Work order
Copy the data below in full, exactly as it appears.

==== The input ====

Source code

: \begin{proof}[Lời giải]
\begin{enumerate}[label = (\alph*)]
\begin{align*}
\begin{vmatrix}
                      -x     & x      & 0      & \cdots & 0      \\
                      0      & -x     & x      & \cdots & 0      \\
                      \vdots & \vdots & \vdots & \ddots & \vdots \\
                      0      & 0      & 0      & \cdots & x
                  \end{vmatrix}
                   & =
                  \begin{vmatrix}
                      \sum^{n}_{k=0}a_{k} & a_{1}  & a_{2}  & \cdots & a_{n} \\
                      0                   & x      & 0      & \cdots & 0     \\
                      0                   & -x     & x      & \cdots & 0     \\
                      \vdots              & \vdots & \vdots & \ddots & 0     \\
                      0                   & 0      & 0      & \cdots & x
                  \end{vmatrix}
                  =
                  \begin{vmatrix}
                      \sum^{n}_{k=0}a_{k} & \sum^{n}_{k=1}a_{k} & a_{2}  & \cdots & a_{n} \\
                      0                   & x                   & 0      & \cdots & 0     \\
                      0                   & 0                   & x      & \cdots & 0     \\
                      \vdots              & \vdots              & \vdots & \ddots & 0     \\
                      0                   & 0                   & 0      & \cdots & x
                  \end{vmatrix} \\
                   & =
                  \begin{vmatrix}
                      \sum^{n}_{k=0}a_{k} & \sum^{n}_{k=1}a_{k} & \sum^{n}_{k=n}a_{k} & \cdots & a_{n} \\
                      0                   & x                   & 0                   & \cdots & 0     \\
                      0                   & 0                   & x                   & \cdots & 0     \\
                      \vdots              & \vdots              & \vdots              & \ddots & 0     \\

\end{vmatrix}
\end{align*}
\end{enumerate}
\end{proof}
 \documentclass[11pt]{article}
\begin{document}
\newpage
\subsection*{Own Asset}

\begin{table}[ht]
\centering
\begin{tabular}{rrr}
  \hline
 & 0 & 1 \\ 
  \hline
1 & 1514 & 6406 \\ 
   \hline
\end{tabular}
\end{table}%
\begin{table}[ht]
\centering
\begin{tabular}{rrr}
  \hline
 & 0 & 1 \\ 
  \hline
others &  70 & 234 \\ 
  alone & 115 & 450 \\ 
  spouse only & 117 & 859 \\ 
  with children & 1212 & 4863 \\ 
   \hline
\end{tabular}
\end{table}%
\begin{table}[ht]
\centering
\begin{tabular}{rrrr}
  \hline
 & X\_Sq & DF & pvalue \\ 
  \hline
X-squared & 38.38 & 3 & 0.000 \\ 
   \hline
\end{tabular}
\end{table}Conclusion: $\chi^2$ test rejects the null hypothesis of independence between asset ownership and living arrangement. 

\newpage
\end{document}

====

Solved exercise
Source code

: \begin{proof}[Lời giải]
\begin{enumerate}[label = (\alph*)]
\begin{align*}
\begin{vmatrix}
                      -x     & x      & 0      & \cdots & 0      \\
                      0      & -x     & x      & \cdots & 0      \\
                      \vdots & \vdots & \vdots & \ddots & \vdots \\
                      0      & 0      & 0      & \cdots & x
                  \end{vmatrix}
                   & =
                  \begin{vmatrix}
                      \sum^{n}_{k=0}a_{k} & a_{1}  & a_{2}  & \cdots & a_{n} \\
                      0                   & x      & 0      & \cdots & 0     \\
                      0                   & -x     & x      & \cdots & 0     \\
                      \vdots              & \vdots & \vdots & \ddots & 0     \\
                      0                   & 0      & 0      & \cdots & x
                  \end{vmatrix}
                  =
                  \begin{vmatrix}
                      \sum^{n}_{k=0}a_{k} & \sum^{n}_{k=1}a_{k} & a_{2}  & \cdots & a_{n} \\
                      0                   & x                   & 0      & \cdots & 0     \\
                      0                   & 0                   & x      & \cdots & 0     \\
                      \vdots              & \vdots              & \vdots & \ddots & 0     \\
                      0                   & 0                   & 0      & \cdots & x
                  \end{vmatrix} \\
                   & =
                  \begin{vmatrix}
                      \sum^{n}_{k=0}a_{k} & \sum^{n}_{k=1}a_{k} & \sum^{n}_{k=n}a_{k} & \cdots & a_{n} \\
                      0                   & x                   & 0                   & \cdots & 0     \\
                      0                   & 0                   & x                   & \cdots & 0     \\
                      \vdots              & \vdots              & \vdots              & \ddots & 0     \\

\end{vmatrix}
\end{align*}
\end{enumerate}
\end{proof}
 \documentclass[11pt]{article}
\begin{document}
\newpage
\subsection*{Own Asset}

\begin{table}[ht]
\centering
\begin{tabular}{rrr}
  \hline
 & 0 & 1 \\ 
  \hline
1 & 1514 & 6406 \\ 
   \hline
\end{tabular}
\end{table}%
\begin{table}[ht]
\centering
\begin{tabular}{rrr}
  \hline
 & 0 & 1 \\ 
  \hline
others &  70 & 234 \\ 
  alone & 115 & 450 \\ 
  spouse only & 117 & 859 \\ 
  with children & 1212 & 4863 \\ 
   \hline
\end{tabular}
\end{table}%
\begin{table}[ht]
\centering
\begin{tabular}{rrrr}
  \hline
 & X\_Sq & DF & pvalue \\ 
  \hline
X-squared & 38.38 & 3 & 0.000 \\ 
   \hline
\end{tabular}
\end{table}Conclusion: $\chi^2$ test rejects the null hypothesis of independence between asset ownership and living arrangement. 

\newpage
\end{document}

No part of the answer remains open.